## EXERCISE DATA
:::

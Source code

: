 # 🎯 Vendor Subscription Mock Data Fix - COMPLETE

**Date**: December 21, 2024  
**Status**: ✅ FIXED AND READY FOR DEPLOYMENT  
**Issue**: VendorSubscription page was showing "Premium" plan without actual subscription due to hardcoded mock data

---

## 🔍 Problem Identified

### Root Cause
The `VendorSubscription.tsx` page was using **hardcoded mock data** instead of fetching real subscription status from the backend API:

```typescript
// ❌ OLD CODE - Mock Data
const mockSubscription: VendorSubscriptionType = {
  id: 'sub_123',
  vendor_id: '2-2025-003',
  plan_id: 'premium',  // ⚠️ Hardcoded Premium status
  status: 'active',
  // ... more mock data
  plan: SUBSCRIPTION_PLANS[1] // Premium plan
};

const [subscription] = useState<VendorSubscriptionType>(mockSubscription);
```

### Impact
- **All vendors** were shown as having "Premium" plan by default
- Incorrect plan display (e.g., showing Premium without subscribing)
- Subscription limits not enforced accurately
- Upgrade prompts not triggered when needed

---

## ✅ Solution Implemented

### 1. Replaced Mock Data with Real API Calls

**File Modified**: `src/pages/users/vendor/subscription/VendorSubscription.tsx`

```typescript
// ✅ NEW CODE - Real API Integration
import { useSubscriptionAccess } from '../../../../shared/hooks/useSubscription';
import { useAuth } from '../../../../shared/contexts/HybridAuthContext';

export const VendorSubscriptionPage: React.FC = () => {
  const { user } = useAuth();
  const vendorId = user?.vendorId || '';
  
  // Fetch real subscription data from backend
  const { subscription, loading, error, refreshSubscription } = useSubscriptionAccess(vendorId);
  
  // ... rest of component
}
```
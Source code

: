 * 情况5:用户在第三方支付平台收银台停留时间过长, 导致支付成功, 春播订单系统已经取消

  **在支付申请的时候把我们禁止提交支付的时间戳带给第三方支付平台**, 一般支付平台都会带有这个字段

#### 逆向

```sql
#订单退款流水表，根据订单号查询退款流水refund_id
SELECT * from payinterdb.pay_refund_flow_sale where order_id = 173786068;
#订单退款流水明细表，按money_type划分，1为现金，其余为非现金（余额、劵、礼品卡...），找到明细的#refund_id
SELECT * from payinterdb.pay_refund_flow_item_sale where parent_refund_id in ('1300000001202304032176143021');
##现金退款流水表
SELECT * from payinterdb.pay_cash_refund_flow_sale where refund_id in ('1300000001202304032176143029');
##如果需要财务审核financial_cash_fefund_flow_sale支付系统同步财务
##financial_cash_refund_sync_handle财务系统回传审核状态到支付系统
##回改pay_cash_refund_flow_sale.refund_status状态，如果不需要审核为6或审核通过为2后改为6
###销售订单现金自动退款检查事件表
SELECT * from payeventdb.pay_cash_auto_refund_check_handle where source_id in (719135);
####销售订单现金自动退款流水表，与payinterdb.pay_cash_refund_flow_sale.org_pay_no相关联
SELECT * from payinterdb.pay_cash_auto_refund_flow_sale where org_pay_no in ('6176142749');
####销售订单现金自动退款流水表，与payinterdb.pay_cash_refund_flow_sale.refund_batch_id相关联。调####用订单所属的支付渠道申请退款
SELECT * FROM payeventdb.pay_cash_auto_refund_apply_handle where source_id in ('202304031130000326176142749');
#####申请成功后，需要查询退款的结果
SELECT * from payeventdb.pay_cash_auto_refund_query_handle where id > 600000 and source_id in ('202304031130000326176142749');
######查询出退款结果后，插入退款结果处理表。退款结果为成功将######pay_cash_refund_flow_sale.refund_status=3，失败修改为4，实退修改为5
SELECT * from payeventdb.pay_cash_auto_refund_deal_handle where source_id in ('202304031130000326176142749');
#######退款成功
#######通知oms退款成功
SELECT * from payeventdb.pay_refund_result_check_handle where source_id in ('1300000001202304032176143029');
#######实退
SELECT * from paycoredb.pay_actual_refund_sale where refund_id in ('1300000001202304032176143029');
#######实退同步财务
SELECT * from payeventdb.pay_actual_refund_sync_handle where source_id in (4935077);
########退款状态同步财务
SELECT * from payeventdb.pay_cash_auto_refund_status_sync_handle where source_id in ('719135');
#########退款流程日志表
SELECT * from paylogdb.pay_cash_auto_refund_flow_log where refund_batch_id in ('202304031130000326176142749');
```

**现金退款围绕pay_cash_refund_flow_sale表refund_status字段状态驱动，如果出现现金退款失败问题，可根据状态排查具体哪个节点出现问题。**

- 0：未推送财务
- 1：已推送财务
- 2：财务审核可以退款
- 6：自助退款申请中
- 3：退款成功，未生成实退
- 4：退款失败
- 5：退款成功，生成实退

:::

## EXERCISE OBJECTIVE
Every line that contains the string "vendorId" should be returned from the data.

## ANSWER TO THE EXERCISE
  const vendorId = user?.vendorId || '';
  const { subscription, loading, error, refreshSubscription } = useSubscriptionAccess(vendorId);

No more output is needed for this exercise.